MAKING EQUAL

Levelling Up is widely recognized failed as policy in the UK. ‘Making Equal: New Visions for Opportunity and Growth’ considers what lessons can be learnt and what might be done differently with cogent views from across the political spectrum. A century ago something similar happening in the UK, the 1920s were a time of failure, but by the 1930s the idea that Special Areas needed an Act of Parliament to help them was accepted. In these pages, we may be seeing history and consensus repeat.

—Danny Dorling, University of Oxford

This is a hugely impressive book – hooked onto the 125th anniversary of Ruskin College but whose writ encompasses Dickens’ ghosts in A Christmas Carol – past, present, and future.
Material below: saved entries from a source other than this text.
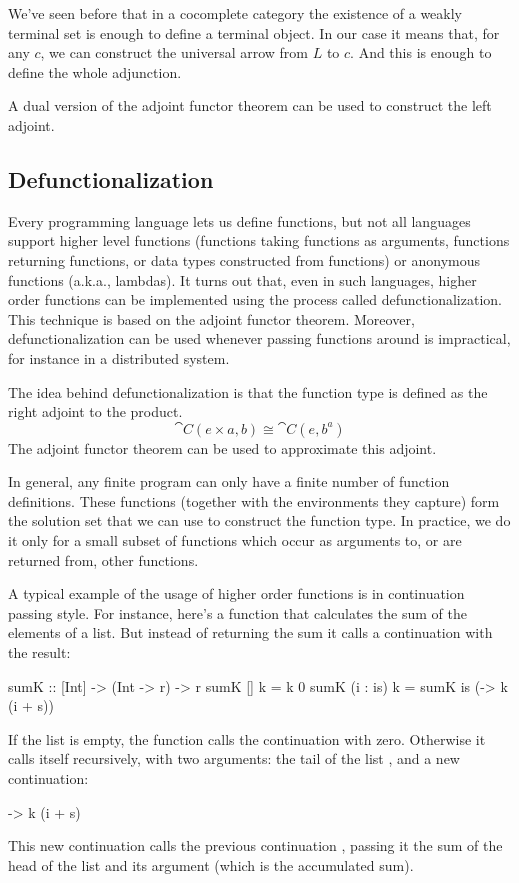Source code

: \documentclass[DaoFP]{subfiles}
\begin{document}
We've seen before that in a cocomplete category the existence of a weakly terminal set is enough to define a terminal object. In our case it means that, for any $c$, we can construct the universal arrow from $L$ to $c$. And this is enough to define the whole adjunction.

A dual version of the adjoint functor theorem can be used to construct the left adjoint.

\subsection{Defunctionalization}

Every programming language lets us define functions, but not all languages support higher level functions (functions taking functions as arguments, functions returning functions, or data types constructed from functions) or anonymous functions (a.k.a., lambdas). It turns out that, even in such languages, higher order functions can be implemented using the process called defunctionalization. This technique is based on the adjoint functor theorem. Moreover, defunctionalization can be used whenever passing functions around is impractical, for instance in a distributed system.

The idea behind defunctionalization is that the function type is defined as the right adjoint to the product. 
\[ \cat C(e \times a, b) \cong \cat C(e, b^a) \]
The adjoint functor theorem can be used to approximate this adjoint. 

In general, any finite program can only have a finite number of function definitions. These functions (together with the environments they capture) form the solution set that we can use to construct the function type. In practice, we do it only for a small subset of functions which occur as arguments to, or are returned from, other functions.

A typical example of the usage of higher order functions is in continuation passing style. For instance, here's a function that calculates the sum of the elements of a list. But instead of returning the sum it calls a continuation  with the result:
\begin{haskell}
sumK :: [Int] -> (Int -> r) -> r
sumK [] k = k 0
sumK (i : is) k =
  sumK is (\s -> k (i + s))
\end{haskell}
If the list is empty, the function calls the continuation with zero. Otherwise it calls itself recursively, with two arguments: the tail of the list , and a new continuation:
\begin{haskell}
\s -> k (i + s)
\end{haskell}
This new continuation calls the previous continuation , passing it the sum of the head of the list and its argument  (which is the accumulated sum). 
\end{document}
Its editors, Graeme Atherton and Peter John, have attracted a galaxy of impressive contributors – academics, politicians, social scientists, journalists, researchers – and let them fly.

The mounds of statistics are the backdrop to an urgency to that – and Graeme Atherton’s introduction has all the figures you might want, but along rising with eloquent anger – real people, real places, real heartbreaks, but also the determination to put things right.

As I am a historian, a tutor for The Open University for 20 years, and a further 22 years as a Blackpool MP (where Graeme grew up) I assure you this book is the genuine article. The five sections – Creating Opportunity from Birth, Higher Education – The Driver of Growth and Opportunity, Making Places Matter, Growth, the Economy and the Role of Business, Labour and Inequality – Past, Present, and Future – bring out in David Blunkett, Hilary Armstrong, John Bird and Rupa Huq some very personal narratives when the stats hit home.

What happened then matters now – echoes of Victorian philanthropists (Titus Salt and Robert Owen …) rub shoulders with Place matters – the epiphanies of Sure Start but also 12 years’ gaps of life expectancy within (let alone) cities and towns.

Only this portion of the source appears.